INFORMATION Block Start

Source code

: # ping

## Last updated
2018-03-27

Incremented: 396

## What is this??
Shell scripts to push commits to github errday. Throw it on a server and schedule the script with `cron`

INFORMATION Block End
INFORMATION Block Start

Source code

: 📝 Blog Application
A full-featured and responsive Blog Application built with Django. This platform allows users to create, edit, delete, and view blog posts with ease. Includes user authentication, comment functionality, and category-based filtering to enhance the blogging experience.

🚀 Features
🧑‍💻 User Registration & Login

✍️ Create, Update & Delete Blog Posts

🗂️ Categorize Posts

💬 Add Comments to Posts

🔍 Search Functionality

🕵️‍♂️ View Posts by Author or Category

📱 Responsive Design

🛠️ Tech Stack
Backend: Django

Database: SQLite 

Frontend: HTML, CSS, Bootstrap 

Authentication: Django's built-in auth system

INFORMATION Block End
INFORMATION Block Start

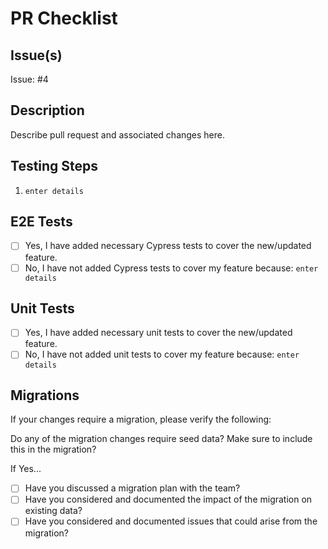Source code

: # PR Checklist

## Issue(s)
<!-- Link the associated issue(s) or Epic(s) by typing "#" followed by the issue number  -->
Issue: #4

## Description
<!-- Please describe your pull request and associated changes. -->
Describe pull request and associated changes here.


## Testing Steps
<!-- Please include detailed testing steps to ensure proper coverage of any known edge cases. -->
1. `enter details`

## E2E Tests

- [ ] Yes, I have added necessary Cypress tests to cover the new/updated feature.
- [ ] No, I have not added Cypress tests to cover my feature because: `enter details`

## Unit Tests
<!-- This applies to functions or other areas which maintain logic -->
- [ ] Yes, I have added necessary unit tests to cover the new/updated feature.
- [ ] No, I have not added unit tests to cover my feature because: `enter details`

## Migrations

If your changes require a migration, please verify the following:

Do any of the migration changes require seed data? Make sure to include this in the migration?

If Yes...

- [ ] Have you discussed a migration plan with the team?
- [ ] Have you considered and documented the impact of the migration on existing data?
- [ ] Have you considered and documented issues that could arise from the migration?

INFORMATION Block End

◆ **THE PROBLEM**
Taking the entries above, write out exactly the lines starting with the line containing "<!-- This applies" and going on through the line containing "Do any of the", both included, and nothing else.

◆ **COMPLETED TASK**
<!-- This applies to functions or other areas which maintain logic -->
- [ ] Yes, I have added necessary unit tests to cover the new/updated feature.
- [ ] No, I have not added unit tests to cover my feature because: `enter details`

## Migrations

If your changes require a migration, please verify the following:

Do any of the migration changes require seed data? Make sure to include this in the migration?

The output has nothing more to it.